Call a product what it is, make it easy to remember and lookup. Even with the companies that have slightly better marketing, one thing that always bugs me is product names... For instance Juwel made a 300L Rio called the 'Rio 300' and then upgraded it to 350L and didn't change the name. So now looking it up online is a total headache. Even with Tropica...They renamed their 'Plant Growth Substrate' to just 'Tropica Substrate' which is SUPER helpful (not) when looking it up in forums.

Rant over


----------



## Libba (22 Feb 2021)

I'm waiting for the ADA version to come out so I can get one for 80 quid


----------



## dw1305 (22 Feb 2021)

Hi all, 


Sammy Islam said:


> Fluval marketing department at it's finest





Courtneybst said:


> A glorified Turkey baster...


The advertising really puts me off buying products from any of <"these companies">. I think "_if I buy this your advertising has worked"_.

cheers Darrel


----------



## DaveWatkin (22 Feb 2021)

Haha I have one of these. Not fluvial just generic and it is super useful to be fair.

I dont use it for either of those three things but I'd do use it for starting my siphons and it's great for moving water during drip acclimation.


----------



## The grumpy one (22 Feb 2021)

Mine is cheaper and it is 4 in 1. The extra function is dosing fish and algae as it has "Graduated tube with ounces and millimetres"
at only £1.35


----------



## LondonDragon (22 Feb 2021)

I have an extra long one! works great, unbranded


----------



## Kalum (22 Feb 2021)

LondonDragon said:


> I have an extra long one! works great, unbranded


show off.....


----------



## Courtneybst (22 Feb 2021)




----------



## dw1305 (22 Feb 2021)

Hi all,


LondonDragon said:


> I have an extra long one!


<"Another comment"> I didn't think I'd find on UKAPS.
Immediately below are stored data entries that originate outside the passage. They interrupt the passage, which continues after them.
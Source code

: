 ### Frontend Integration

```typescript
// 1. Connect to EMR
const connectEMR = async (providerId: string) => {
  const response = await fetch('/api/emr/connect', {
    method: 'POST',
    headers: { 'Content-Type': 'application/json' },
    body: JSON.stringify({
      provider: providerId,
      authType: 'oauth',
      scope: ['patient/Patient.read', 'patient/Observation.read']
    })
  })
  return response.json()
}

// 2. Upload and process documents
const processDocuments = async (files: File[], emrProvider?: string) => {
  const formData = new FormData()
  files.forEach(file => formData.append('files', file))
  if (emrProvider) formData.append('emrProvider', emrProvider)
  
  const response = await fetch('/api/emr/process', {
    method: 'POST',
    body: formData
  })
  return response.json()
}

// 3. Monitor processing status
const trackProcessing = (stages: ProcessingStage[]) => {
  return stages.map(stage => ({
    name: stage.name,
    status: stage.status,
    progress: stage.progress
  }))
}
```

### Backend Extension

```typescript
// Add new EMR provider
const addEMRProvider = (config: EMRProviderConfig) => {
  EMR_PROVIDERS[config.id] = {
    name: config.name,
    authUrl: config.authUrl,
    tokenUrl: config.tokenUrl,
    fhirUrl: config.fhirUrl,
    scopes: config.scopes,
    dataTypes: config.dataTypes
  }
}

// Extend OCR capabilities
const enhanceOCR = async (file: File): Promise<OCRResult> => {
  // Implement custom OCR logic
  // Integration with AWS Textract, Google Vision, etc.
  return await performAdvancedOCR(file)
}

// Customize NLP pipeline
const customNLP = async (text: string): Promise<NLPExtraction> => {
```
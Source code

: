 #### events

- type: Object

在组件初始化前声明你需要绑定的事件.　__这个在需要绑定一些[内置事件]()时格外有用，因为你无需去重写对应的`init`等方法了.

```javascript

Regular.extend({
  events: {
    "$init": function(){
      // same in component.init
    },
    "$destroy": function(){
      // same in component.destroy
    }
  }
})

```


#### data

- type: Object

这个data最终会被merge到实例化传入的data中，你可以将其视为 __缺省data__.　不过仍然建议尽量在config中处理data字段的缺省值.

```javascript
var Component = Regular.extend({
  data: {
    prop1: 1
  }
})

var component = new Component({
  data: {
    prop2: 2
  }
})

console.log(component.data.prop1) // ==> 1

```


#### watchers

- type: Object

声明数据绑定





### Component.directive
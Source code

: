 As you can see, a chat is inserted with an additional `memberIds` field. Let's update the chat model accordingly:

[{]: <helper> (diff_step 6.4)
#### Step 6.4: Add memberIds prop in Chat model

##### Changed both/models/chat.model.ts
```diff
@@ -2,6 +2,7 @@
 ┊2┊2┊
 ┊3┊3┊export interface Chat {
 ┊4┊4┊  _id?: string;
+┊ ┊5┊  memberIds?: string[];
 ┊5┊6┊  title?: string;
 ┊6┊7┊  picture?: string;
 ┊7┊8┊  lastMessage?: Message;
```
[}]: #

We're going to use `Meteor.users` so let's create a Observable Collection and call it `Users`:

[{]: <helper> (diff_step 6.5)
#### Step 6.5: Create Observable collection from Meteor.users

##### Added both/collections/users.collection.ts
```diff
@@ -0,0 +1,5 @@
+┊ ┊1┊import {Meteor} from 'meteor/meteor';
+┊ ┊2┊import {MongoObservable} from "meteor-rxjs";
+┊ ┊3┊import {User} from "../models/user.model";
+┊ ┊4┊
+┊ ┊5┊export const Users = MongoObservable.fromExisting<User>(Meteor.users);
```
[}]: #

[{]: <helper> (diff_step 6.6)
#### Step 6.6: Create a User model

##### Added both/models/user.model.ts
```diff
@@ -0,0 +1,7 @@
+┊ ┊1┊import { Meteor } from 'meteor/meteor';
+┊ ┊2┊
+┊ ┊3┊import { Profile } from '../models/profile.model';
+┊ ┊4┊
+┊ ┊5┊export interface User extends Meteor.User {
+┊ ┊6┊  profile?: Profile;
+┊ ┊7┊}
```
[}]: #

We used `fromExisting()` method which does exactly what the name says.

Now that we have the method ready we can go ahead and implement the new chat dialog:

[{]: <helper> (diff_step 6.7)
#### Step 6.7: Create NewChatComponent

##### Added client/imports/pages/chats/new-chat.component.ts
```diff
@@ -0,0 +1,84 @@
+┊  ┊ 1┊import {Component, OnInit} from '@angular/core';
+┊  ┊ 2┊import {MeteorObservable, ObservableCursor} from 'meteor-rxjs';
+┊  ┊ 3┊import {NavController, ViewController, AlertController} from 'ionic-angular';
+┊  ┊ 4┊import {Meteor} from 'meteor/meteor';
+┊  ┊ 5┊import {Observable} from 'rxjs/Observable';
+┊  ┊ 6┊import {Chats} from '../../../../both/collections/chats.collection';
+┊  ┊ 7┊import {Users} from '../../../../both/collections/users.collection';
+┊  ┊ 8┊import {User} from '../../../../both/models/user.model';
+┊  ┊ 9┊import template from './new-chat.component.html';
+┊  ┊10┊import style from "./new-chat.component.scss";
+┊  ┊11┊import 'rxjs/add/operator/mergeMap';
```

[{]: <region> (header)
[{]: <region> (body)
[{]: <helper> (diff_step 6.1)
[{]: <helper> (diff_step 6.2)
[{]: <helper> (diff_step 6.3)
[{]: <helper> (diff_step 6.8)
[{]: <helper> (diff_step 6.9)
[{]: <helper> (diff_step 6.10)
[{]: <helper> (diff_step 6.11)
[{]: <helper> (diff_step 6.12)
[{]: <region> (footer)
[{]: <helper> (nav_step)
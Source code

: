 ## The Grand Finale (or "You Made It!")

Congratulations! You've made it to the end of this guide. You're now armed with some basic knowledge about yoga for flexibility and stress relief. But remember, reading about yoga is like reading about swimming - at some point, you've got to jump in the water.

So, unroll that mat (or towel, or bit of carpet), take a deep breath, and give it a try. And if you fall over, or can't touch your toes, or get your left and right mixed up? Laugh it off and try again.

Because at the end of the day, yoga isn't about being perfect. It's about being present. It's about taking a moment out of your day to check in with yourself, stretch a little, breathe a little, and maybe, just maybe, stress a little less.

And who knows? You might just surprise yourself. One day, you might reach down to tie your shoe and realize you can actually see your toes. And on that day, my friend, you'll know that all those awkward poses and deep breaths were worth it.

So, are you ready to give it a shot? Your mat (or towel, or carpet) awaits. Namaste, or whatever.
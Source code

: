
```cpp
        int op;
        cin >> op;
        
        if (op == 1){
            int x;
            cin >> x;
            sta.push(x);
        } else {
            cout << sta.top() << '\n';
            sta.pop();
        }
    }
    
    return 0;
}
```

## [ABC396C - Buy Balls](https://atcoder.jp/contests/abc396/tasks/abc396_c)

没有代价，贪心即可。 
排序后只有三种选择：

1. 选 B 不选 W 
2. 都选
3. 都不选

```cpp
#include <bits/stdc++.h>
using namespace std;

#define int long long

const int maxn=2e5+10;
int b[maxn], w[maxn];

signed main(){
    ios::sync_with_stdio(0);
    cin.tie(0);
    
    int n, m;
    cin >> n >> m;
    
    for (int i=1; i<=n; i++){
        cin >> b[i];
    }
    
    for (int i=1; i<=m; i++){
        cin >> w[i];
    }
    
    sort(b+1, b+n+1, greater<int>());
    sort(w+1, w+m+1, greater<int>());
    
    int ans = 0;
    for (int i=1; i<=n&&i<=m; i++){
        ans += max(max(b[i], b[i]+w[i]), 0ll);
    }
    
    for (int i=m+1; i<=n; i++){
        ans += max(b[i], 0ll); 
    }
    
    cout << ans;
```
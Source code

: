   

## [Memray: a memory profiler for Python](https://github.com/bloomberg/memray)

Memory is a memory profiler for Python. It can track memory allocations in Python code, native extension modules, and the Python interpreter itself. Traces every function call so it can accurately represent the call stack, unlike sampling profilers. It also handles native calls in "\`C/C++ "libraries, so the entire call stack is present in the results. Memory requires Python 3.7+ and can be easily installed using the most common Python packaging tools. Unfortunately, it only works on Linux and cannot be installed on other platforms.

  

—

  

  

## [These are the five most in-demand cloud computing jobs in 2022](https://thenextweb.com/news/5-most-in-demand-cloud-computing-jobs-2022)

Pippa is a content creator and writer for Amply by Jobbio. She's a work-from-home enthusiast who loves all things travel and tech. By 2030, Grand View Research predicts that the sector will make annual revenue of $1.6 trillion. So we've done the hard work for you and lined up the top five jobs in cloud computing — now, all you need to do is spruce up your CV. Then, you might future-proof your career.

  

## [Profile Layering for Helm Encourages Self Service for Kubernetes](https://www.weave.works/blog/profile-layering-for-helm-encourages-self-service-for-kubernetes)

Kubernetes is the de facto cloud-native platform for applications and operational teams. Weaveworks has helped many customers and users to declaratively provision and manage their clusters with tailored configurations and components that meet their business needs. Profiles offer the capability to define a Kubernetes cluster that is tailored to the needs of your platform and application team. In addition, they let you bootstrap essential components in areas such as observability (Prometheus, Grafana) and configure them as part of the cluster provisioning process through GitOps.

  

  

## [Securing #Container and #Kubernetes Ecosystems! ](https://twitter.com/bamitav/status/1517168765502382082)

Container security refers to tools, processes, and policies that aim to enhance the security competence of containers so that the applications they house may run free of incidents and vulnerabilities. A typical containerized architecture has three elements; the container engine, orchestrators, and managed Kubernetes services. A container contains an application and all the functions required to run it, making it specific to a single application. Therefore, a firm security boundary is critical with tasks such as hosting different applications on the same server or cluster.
I'll have a go, I have a very short one, there isn't room to brand it, but it is initialed. I don't use it very often,  I've found blowing/sucking on a piece of tubing is more effective.

cheers Darrel


----------



## Wookii (22 Feb 2021)

Why do I suddenly feel like I'm in a Carry On film? 😂


----------



## dw1305 (22 Feb 2021)

Hi all, 


Wookii said:


> Why do I suddenly feel like I'm in a Carry On film?


When I wrote it, I was thinking of Frankie Howerd (video for younger aquarists), but have subsequently the found the "initialed it" bit was a story told by <"Truman Capote">.



cheers Darrel


----------